Dataset entries

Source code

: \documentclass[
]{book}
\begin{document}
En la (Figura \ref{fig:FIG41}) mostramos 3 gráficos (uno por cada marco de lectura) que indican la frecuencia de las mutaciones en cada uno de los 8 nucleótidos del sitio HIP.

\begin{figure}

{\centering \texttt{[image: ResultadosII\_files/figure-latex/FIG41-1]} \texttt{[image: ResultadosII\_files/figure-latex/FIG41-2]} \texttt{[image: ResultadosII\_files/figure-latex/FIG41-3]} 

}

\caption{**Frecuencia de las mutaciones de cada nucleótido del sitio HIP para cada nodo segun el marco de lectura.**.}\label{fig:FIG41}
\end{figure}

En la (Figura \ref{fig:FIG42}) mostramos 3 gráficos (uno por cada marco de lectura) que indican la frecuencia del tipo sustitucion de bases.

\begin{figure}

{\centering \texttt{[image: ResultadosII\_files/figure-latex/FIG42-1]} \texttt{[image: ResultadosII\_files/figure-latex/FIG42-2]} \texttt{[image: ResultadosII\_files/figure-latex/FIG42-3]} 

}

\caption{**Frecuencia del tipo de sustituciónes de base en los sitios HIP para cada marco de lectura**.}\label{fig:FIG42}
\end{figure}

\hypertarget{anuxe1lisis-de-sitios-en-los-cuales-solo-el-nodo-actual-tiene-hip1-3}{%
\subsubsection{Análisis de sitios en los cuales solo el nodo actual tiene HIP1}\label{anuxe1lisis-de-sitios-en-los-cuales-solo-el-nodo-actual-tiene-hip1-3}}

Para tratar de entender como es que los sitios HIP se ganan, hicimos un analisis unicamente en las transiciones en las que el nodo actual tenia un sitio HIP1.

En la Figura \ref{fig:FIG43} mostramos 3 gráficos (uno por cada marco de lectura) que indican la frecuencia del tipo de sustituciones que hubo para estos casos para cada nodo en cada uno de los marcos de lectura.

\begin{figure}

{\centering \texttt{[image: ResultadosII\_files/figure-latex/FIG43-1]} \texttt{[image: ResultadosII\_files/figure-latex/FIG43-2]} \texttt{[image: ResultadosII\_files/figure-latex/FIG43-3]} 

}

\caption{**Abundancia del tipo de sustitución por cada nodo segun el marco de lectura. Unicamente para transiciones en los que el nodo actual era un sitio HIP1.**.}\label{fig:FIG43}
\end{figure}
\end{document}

> _WHAT IS REQUIRED_: Reproduce the entries above in full, exactly as they read.

> _EXPECTED OUTPUT_:
Source code

: \documentclass[
]{book}
\begin{document}
En la (Figura \ref{fig:FIG41}) mostramos 3 gráficos (uno por cada marco de lectura) que indican la frecuencia de las mutaciones en cada uno de los 8 nucleótidos del sitio HIP.

\begin{figure}

{\centering \texttt{[image: ResultadosII\_files/figure-latex/FIG41-1]} \texttt{[image: ResultadosII\_files/figure-latex/FIG41-2]} \texttt{[image: ResultadosII\_files/figure-latex/FIG41-3]} 

}

\caption{**Frecuencia de las mutaciones de cada nucleótido del sitio HIP para cada nodo segun el marco de lectura.**.}\label{fig:FIG41}
\end{figure}

En la (Figura \ref{fig:FIG42}) mostramos 3 gráficos (uno por cada marco de lectura) que indican la frecuencia del tipo sustitucion de bases.

\begin{figure}

{\centering \texttt{[image: ResultadosII\_files/figure-latex/FIG42-1]} \texttt{[image: ResultadosII\_files/figure-latex/FIG42-2]} \texttt{[image: ResultadosII\_files/figure-latex/FIG42-3]} 

}

\caption{**Frecuencia del tipo de sustituciónes de base en los sitios HIP para cada marco de lectura**.}\label{fig:FIG42}
\end{figure}

\hypertarget{anuxe1lisis-de-sitios-en-los-cuales-solo-el-nodo-actual-tiene-hip1-3}{%
\subsubsection{Análisis de sitios en los cuales solo el nodo actual tiene HIP1}\label{anuxe1lisis-de-sitios-en-los-cuales-solo-el-nodo-actual-tiene-hip1-3}}

Para tratar de entender como es que los sitios HIP se ganan, hicimos un analisis unicamente en las transiciones en las que el nodo actual tenia un sitio HIP1.

En la Figura \ref{fig:FIG43} mostramos 3 gráficos (uno por cada marco de lectura) que indican la frecuencia del tipo de sustituciones que hubo para estos casos para cada nodo en cada uno de los marcos de lectura.

\begin{figure}

{\centering \texttt{[image: ResultadosII\_files/figure-latex/FIG43-1]} \texttt{[image: ResultadosII\_files/figure-latex/FIG43-2]} \texttt{[image: ResultadosII\_files/figure-latex/FIG43-3]} 

}

\caption{**Abundancia del tipo de sustitución por cada nodo segun el marco de lectura. Unicamente para transiciones en los que el nodo actual era un sitio HIP1.**.}\label{fig:FIG43}
\end{figure}
\end{document}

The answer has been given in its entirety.